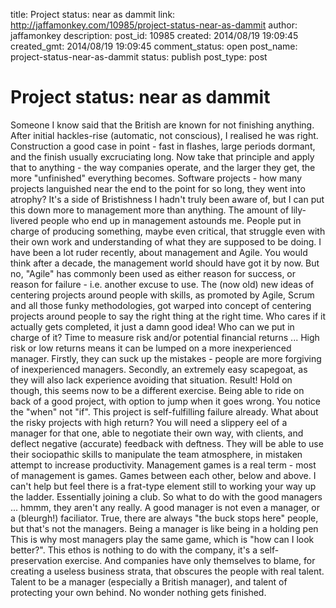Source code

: title: Project status: near as dammit
link: http://jaffamonkey.com/10985/project-status-near-as-dammit
author: jaffamonkey
description: 
post_id: 10985
created: 2014/08/19 19:09:45
created_gmt: 2014/08/19 19:09:45
comment_status: open
post_name: project-status-near-as-dammit
status: publish
post_type: post

# Project status: near as dammit

Someone I know said that the British are known for not finishing anything. After initial hackles-rise (automatic, not conscious), I realised he was right. Construction a good case in point - fast in flashes, large periods dormant, and the finish usually excruciating long. Now take that principle and apply that to anything - the way companies operate, and the larger they get, the more "unfinished" everything becomes. Software projects - how many projects languished near the end to the point for so long, they went into atrophy?  It's a side of Bristishness I hadn't truly been aware of, but I can put this down more to management more than anything. The amount of lily-livered people who end up in management astounds me. People put in charge of producing something, maybe even critical, that struggle even with their own work and understanding of what they are supposed to be doing. I have been a lot ruder recently, about management and Agile. You would think after a decade, the management world should have got it by now. But no, "Agile" has commonly been used as either reason for success, or reason for failure - i.e. another excuse to use. The (now old) new ideas of centering projects around people with skills, as promoted by Agile, Scrum and all those funky methodologies, got warped into concept of centering projects around people to say the right thing at the right time. Who cares if it actually gets completed, it just a damn good idea! Who can we put in charge of it? Time to measure risk and/or potential financial returns ... High risk or low returns means it can be lumped on a more inexperienced manager. Firstly, they can suck up the mistakes - people are more forgiving of inexperienced managers. Secondly, an extremely easy scapegoat, as they will also lack experience avoiding that situation. Result! Hold on though, this seems now to be a different exercise. Being able to ride on back of a good project, with option to jump when it goes wrong. You notice the "when" not "if". This project is self-fulfilling failure already. What about the risky projects with high return? You will need a slippery eel of a manager for that one, able to negotiate their own way, with clients, and deflect negative (accurate) feedback with deftness. They will be able to use their sociopathic skills to manipulate the team atmosphere, in mistaken attempt to increase productivity. Management games is a real term - most of management is games. Games between each other, below and above. I can't help but feel there is a frat-type element still to working your way up the ladder. Essentially joining a club. So what to do with the good managers ... hmmm, they aren't any really. A good manager is not even a manager, or a (bleurgh!) faciliator. True, there are always "the buck stops here" people, but that's not the managers. Being a manager is like being in a holding pen This is why most managers play the same game, which is "how can I look better?". This ethos is nothing to do with the company, it's a self-preservation exercise. And companies have only themselves to blame, for creating a useless business strata, that obscures the people with real talent. Talent to be a manager (especially a British manager), and talent of protecting your own behind. No wonder nothing gets finished.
────
→ **INSTRUCTIONS TO FOLLOW**
Look in the material above for the line with "link: http://jaffamonkey.com/10985/project-status-near-as-dammit" and the line with "# Project status: near as dammit", and transcribe exactly those lines and all lines between them, nothing more.

→ **REPLY**
link: http://jaffamonkey.com/10985/project-status-near-as-dammit
author: jaffamonkey
description: 
post_id: 10985
created: 2014/08/19 19:09:45
created_gmt: 2014/08/19 19:09:45
comment_status: open
post_name: project-status-near-as-dammit
status: publish
post_type: post

# Project status: near as dammit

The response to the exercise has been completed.